EXERCISE: Scan the lines below for the word "Tracking". Copy each line you find it in.

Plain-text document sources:
=== Begin Enclosure ===
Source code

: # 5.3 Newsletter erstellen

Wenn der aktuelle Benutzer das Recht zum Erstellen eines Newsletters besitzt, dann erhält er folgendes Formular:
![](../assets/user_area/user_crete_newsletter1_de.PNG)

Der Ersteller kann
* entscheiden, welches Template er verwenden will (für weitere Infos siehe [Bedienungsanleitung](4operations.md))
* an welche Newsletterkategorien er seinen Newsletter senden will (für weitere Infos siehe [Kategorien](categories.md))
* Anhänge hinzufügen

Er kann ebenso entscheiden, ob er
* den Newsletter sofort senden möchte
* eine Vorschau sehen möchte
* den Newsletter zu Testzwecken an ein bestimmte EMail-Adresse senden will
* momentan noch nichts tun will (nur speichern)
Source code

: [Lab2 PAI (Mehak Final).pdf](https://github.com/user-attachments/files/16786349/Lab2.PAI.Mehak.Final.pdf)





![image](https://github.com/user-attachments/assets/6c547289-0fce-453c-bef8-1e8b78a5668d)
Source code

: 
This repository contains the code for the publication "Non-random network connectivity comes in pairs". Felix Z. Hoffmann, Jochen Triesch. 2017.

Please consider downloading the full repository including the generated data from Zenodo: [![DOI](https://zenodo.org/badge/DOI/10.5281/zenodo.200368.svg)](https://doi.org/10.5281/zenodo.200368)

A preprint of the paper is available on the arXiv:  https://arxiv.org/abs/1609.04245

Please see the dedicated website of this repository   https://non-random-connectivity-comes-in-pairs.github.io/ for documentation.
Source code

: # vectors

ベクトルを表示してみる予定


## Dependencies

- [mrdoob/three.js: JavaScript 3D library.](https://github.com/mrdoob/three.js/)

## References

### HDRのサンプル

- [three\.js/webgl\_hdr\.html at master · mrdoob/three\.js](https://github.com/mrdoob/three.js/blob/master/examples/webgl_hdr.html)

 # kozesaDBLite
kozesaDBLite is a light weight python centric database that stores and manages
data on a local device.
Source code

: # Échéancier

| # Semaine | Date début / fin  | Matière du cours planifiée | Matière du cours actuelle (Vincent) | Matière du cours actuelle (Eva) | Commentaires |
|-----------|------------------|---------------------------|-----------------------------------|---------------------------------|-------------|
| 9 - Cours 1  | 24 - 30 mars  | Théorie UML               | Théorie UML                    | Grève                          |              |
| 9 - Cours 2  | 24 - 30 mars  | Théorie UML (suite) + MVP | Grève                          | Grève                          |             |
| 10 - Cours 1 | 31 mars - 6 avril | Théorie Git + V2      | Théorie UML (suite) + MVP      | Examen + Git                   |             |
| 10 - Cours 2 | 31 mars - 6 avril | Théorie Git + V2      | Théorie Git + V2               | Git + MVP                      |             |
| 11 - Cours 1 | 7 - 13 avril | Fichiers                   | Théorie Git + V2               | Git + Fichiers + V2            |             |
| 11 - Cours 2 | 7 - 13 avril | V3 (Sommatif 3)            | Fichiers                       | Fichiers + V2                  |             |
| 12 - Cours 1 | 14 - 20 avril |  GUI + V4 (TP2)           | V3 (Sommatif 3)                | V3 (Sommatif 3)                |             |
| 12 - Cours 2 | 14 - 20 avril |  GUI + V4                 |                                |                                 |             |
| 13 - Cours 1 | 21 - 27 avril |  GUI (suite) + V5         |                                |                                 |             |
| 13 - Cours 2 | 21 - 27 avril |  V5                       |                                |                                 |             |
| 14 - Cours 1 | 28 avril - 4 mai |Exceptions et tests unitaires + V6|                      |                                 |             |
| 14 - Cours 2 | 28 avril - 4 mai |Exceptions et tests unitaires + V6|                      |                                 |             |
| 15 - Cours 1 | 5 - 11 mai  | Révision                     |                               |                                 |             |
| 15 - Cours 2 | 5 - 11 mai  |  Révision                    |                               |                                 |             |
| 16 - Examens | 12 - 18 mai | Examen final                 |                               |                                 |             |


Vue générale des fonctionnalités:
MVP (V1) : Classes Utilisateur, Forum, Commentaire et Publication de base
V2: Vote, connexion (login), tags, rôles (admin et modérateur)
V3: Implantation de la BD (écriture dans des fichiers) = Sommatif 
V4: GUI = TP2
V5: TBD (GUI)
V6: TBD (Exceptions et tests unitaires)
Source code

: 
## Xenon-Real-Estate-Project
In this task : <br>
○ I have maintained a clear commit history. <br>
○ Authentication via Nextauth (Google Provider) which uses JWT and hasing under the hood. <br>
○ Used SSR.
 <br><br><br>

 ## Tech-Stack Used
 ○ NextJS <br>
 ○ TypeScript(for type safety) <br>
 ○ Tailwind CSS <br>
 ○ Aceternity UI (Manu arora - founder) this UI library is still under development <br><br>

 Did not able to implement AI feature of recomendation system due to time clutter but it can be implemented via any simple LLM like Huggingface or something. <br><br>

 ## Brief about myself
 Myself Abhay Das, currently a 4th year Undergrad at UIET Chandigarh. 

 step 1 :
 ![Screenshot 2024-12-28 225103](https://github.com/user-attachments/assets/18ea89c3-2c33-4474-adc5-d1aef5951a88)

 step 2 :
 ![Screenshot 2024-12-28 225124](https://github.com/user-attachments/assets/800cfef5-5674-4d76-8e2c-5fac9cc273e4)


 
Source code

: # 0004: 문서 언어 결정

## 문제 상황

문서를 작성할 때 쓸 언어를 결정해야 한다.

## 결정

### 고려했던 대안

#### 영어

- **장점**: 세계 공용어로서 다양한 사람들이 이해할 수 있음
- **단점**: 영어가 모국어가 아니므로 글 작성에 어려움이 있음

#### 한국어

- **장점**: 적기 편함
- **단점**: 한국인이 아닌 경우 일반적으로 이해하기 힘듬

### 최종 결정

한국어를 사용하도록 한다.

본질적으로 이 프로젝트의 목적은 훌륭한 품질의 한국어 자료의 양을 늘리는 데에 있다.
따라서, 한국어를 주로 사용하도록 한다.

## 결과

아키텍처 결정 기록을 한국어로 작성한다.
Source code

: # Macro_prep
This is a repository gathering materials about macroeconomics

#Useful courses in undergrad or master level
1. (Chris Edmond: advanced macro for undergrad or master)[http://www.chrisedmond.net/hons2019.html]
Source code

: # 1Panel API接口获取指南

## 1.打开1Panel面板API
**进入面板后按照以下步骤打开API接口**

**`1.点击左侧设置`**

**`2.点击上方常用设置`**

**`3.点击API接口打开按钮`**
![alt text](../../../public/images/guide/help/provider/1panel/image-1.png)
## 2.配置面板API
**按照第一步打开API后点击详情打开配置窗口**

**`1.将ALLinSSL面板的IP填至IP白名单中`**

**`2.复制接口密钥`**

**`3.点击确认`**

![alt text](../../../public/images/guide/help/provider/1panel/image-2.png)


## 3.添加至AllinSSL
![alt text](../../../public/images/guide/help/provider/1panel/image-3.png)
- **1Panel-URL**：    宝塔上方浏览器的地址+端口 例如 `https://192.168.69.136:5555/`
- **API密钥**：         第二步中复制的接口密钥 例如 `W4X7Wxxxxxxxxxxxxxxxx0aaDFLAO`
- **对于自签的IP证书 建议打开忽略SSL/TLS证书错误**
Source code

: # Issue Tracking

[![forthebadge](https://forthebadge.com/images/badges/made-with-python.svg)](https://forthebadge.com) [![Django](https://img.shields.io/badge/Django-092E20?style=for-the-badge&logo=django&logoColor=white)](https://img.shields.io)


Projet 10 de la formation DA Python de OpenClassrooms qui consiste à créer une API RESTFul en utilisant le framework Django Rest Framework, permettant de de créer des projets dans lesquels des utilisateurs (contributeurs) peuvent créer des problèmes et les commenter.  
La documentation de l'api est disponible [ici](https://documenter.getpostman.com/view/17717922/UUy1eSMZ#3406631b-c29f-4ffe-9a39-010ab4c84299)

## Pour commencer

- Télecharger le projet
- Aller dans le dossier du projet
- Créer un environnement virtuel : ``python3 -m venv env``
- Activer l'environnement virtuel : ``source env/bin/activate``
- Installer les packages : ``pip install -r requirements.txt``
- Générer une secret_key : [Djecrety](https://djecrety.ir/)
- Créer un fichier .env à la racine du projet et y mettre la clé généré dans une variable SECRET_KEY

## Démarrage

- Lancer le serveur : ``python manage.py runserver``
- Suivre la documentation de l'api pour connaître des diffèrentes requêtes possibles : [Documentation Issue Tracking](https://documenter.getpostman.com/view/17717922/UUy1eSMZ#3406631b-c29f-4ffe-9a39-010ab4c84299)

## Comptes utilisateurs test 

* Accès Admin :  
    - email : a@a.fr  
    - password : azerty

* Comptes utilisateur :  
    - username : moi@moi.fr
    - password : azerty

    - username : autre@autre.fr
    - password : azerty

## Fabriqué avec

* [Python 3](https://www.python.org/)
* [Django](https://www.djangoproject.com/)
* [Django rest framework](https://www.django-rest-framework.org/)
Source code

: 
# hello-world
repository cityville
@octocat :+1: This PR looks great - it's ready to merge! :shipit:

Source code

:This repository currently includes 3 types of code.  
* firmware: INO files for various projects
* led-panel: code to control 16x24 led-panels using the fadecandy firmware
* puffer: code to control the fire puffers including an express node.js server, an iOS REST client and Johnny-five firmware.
=== End Enclosure ===
EXERCISE RESULT:
: # Issue Tracking
- Suivre la documentation de l'api pour connaître des diffèrentes requêtes possibles : [Documentation Issue Tracking](https://documenter.getpostman.com/view/17717922/UUy1eSMZ#3406631b-c29f-4ffe-9a39-010ab4c84299)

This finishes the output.